Introduction

In July of 2000, I spent a very brief but happy period editing a weekly zine called Doggerel. The thing was sent out via email, a technique of publishing that enjoyed a brief vogue before blogs took over, and at one the undertaking point had some 1,400-plus subscribers, which seemed a lot to me then, but nowadays seems rather meager (after all, I am in the possession of a ventriloquist dummy who has managed to make himself a grand total of 1,800 MySpace friends). Nonetheless, I had a little digital poetry newsletter, it had a little audience, and regularly received letters and submissions, and that suited me. After all, I was publishing the most degraded nonsense I could write or find, and the fact that anybody at all was willing to read it rather delighted me.

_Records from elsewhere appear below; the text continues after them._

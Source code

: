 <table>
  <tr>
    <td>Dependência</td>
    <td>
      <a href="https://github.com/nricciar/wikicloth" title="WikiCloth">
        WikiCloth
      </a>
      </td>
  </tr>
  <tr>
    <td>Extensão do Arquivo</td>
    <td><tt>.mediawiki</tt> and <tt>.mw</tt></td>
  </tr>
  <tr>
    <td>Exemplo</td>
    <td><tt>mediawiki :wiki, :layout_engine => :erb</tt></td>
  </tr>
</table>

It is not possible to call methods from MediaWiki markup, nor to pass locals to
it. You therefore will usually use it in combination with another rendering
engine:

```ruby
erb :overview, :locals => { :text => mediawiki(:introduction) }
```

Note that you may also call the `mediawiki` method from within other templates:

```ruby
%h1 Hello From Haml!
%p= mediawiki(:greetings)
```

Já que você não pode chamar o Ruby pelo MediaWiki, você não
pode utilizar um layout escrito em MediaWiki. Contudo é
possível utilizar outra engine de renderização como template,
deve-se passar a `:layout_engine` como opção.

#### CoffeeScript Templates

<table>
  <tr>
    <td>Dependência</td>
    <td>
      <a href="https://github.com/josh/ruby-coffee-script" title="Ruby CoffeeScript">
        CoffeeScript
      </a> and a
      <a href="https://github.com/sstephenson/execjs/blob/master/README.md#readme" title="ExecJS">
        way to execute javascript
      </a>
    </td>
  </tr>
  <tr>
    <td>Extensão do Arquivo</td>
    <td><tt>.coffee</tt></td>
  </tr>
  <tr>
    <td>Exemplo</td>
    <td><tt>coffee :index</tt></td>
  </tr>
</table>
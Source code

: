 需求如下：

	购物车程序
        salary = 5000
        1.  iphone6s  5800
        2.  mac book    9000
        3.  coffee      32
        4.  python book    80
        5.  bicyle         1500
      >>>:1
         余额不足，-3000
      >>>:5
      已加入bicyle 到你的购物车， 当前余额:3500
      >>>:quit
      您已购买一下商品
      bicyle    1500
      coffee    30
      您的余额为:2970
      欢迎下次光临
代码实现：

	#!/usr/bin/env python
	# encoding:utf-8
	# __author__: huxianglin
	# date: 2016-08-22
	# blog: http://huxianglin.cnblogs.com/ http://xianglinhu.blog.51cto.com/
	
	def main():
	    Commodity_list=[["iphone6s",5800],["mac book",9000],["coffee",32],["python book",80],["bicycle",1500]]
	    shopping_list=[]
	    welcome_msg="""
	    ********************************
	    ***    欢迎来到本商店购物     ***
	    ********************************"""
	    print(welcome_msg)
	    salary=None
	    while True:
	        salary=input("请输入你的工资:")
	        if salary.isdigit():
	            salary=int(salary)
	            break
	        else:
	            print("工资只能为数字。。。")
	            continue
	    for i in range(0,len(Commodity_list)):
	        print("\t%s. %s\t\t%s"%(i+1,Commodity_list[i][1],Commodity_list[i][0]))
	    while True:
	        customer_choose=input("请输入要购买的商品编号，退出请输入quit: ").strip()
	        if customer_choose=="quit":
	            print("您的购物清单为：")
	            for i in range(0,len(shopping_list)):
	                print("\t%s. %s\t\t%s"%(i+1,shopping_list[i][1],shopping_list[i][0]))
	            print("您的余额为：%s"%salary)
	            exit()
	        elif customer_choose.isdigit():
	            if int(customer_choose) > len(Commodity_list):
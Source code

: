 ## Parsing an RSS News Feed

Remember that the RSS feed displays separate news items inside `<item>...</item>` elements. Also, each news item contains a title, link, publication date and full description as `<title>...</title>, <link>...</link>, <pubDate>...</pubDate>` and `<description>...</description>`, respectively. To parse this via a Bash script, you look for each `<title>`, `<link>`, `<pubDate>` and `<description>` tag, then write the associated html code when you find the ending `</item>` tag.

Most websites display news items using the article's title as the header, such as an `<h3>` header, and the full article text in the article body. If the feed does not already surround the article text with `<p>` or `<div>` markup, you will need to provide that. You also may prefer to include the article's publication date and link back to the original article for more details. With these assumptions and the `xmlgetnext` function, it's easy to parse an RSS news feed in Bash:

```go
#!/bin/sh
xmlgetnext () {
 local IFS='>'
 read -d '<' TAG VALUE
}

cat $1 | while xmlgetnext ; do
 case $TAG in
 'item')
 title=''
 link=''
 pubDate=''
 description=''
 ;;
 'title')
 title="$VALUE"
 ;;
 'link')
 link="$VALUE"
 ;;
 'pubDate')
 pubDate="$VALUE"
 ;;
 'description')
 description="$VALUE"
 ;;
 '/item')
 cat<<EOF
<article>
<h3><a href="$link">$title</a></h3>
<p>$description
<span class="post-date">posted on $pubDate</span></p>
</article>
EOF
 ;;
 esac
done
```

Doggerel (later to be called Doggerel Weekly) specialized in the fringes of poetry, as its name suggests. I printed bawdy songs, limericks, rhymed threats, tombstone epitaphs, toasts, and essays concerning the worst poets in history. I was doing this just prior to the dot-com bust, and was hoping, rather naively, to make a little of that Internet scratch that seemed to be rushing into small start ups like a raging cataract. Several months after I began the project, I had not made a penny from it, and my life had gotten a little busy, and my interests had moved on to new projects. My output of the zine had dropped to considerably less than weekly, and so I quietly packed it in. I have always regretted doing so. Several years later, I spent a longer amount of time working on a similar project, this time as a blog called Bawd, which exists now as one of the many skeletons of abandoned Web pages that currently litter the Internet. (Several of the essays from Bawd are republished to the lower right, under the category "SEVERAL ESSAYS ON BAD POETRY"). I do this both for the sake of posterity, and also because I rather like many of the poems and essays I published, and might as well make them available again.

I warn you, though -- some of the material found within is exceptionally mean-spirited and vile-tempered, filled with grotesque imagery and abominable abuses of meter. If you have a taste at all for fine literature, this may not be the place for you. Go back to Proust, or Blake, or Byron, or whoever comforts your palate with profound thoughts and fine technique. You won't find a lick of that here.